Rudy psotnik zamieszkał w Ogrodzie Botanicznym. „Lis regularnie rozkopuje rabaty, łapie buszujące gryzonie”

Lis często buszuje w różnych częściach Ogrodu Botanicznego. fot. Joanna Martauz-Kamińska (mat. Ogród Botaniczny w Krakowie)

Zwierzak mieszka w Ogrodzie Botanicznym od kilku miesięcy i daje się we znaki pracownikom. – W ostatnich dniach stało się o nim głośno ze względu na jego psoty – mówią pracownicy.

Mieszkaniec Ogrodu Botanicznego w ostatnim czasie zdobył ogromną popularność.

Lisie sprawy

Pomimo położenia ogrodu w centrum miasta, na jego terenie dość często można spotkać przedstawicieli dzikiej fauny, w szczególności rożne gatunki ptaków.
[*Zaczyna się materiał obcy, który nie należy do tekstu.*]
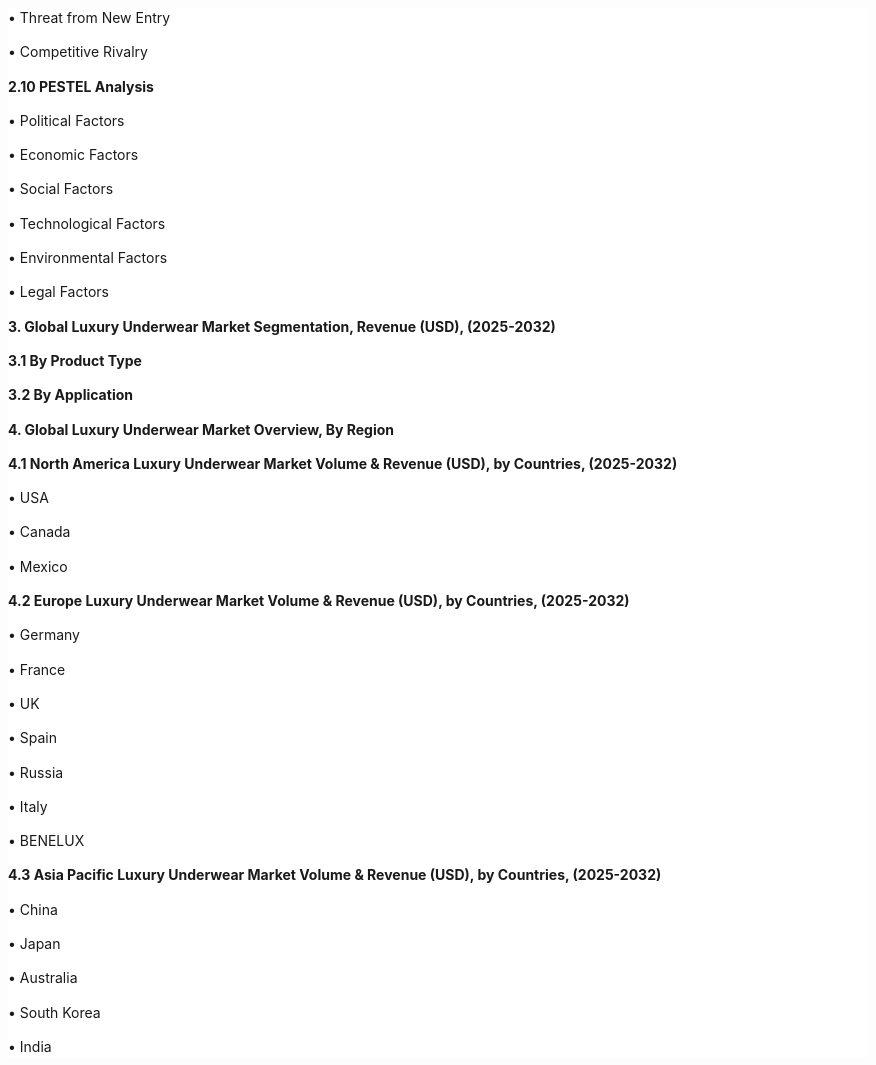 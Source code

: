 • Threat from New Entry

• Competitive Rivalry

<strong>2.10 PESTEL Analysis</strong>

• Political Factors

• Economic Factors

• Social Factors

• Technological Factors

• Environmental Factors

• Legal Factors

<strong>3. Global Luxury Underwear Market Segmentation, Revenue (USD), (2025-2032)</strong>

<strong>3.1 By Product Type</strong>

<strong>3.2 By Application</strong>

<strong>4. Global Luxury Underwear Market Overview, By Region</strong>

<strong>4.1 North America Luxury Underwear Market Volume &amp; Revenue (USD), by Countries, (2025-2032)</strong>

• USA

• Canada

• Mexico

<strong>4.2 Europe Luxury Underwear Market Volume &amp; Revenue (USD), by Countries, (2025-2032)</strong>

• Germany

• France

• UK

• Spain

• Russia

• Italy

• BENELUX

<strong>4.3 Asia Pacific Luxury Underwear Market Volume &amp; Revenue (USD), by Countries, (2025-2032)</strong>

• China

• Japan

• Australia

• South Korea

• India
Pracownicy ogrodu zaznaczają, że lisy pojawiały się sporadycznie, ale zwykle znikały po kilku dniach. Od kilku miesięcy lis jest jednak stałym mieszkańcem tego miejsca, a jego widok nie budzi już zdziwienia ani pracowników, ani zwiedzających.

– Lisek jest niepłochliwy i łatwo daje się obserwować, odpoczywając lub buszując w różnych częściach Ogrodu. W ostatnich dniach stało się o nim głośno ze względu na jego psoty - regularnie rozkopuje rabaty, w tym z cenną z przyrodniczego punktu widzenia sasanką, a także wykopał śpiącego w stercie liści jeża. Łapie także buszujące po ogrodzie gryzonie, a ostatnio wywęszył okazję w postaci łapanych do obrączkowania ptaków – wymieniają „listę lisich szkód” pracownicy Ogrodu Botanicznego UJ.

Apelują również do zwiedzających, by zachowali ostrożność w kontaktach ze zwierzakiem.

– Pamiętajmy, że jest to dzikie zwierzę, które w sytuacji zagrożenia może zachowywać się niebezpiecznie. Prosimy więc o nie dokarmianie i zachowanie odpowiedniego dystansu! – proszą odwiedzających.